Retire the code coverage frontend

We can retire coverage.moz.tools and rely on Searchfox instead. The only feature which we must port to Searchfox before we can retire coverage.moz.tools is the feature to show coverage for a specific platform or suite, which developers often ask for.

Would there be a place searchfox could download historical coverage data from to be able to display coverage data for old versions on-demand? I think right now the coverage job artifacts on taskcluster potentially have short lifetimes, but https://coverage.moz.tools/ seems to have a vast archive of the information.

Context: I am sketching out a simple on-demand/idempotent job system for searchfox for operations that may require some non-trivial processing/ingestion that doesn't meet current searchfox latency requirements and/or involves potentially non-trivial retrieval costs, but which could be cached on the server so that after initial processing the latency would be similar to any other dynamically answered local query.

Historical coverage data seems like a use case where this could make sense. In particular, if the goal is to minimize the infrastructure required like providing random access to the coverage data in terms of (revision, path, suite), searchfox could handle fetching per-revision archives from long-term S3/whatever. These would only be accessed once by any given searchfox server (they turn over 2x a day), although the web-servers could also make some effort to propagate recently-accessed immutable data to their successors.

Yes, we are storing the reports in a bucket on GCS. We could make the bucket publicly readable, or give you credentials to access it.

Oh, other two important features we would need to add to Searchfox in order to retire the coverage frontend would be: 1) coverage graph showing the evolution of coverage over time; 2) directory coverage.

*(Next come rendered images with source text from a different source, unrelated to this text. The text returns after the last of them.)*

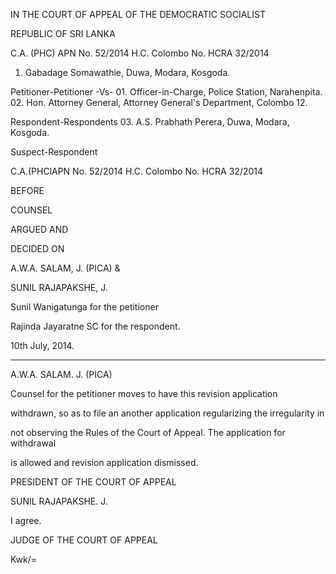 IN THE COURT OF APPEAL OF THE DEMOCRATIC SOCIALIST

REPUBLIC OF SRI LANKA

C.A. (PHC) APN No. 52/2014 H.C. Colombo No. HCRA 32/2014

01. Gabadage Somawathie, Duwa, Modara, Kosgoda.

Petitioner-Petitioner -Vs- 01. Officer-in-Charge, Police Station, Narahenpita. 02. Hon. Attorney General, Attorney General's Department, Colombo 12.

Respondent-Respondents 03. A.S. Prabhath Perera, Duwa, Modara, Kosgoda.

Suspect-Respondent

C.A.(PHClAPN No. 52/2014 H.C. Colombo No. HCRA 32/2014

BEFORE

COUNSEL

ARGUED AND

DECIDED ON

A.W.A. SALAM, J. (PICA) &

SUNIL RAJAPAKSHE, J.

Sunil Wanigatunga for the petitioner

Rajinda Jayaratne SC for the respondent.

10th July, 2014.

*************

A.W.A. SALAM. J. (PICA)

Counsel for the petitioner moves to have this revision application

withdrawn, so as to file an another application regularizing the irregularity in

not observing the Rules of the Court of Appeal. The application for withdrawal

is allowed and revision application dismissed.

PRESIDENT OF THE COURT OF APPEAL

SUNIL RAJAPAKSHE. J.

I agree.

JUDGE OF THE COURT OF APPEAL

Kwk/=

1. coverage graph showing the evolution of coverage over time;

I expect there are probably use-cases and/or workflows related to this. Can you point me at where they might be (potentially newly) defined? In particular, for the token-centric hyperblame stuff I'm creating some first-class derived information where it could potentially be useful to have coverage deltas baked into the history repo too, but I want to be sure I understand the existing use-cases.

History/Coverage Fusion Thinking Out Loud

If we're processing the coverage data as we process the history, we can potentially correlate the data so we can potentially further categorize the coverage. Like we can know "this new code landed with coverage", "this new code landed without coverage", "this modified/existing code lost coverage", "this modified/existing code gained coverage", and "this modified/existing code retained coverage". We could then have numbers for the different categories potentially allowing for filtering predicates to highlight these changes as well as badges on commits so people can ambiently know if the changes had coverage or not.

The major caveat of course is that this only works easily if we have coverage data on a per-commit basis. Practically speaking, I don't know that we can get data on a per-commit basis both for cost reasons and because it's questionable whether there's any benefit to trying to get coverage data at a sub-push granularity. That said, machinery could exist to perform targeted coverage backfills into autoland to help provide more data when necessary.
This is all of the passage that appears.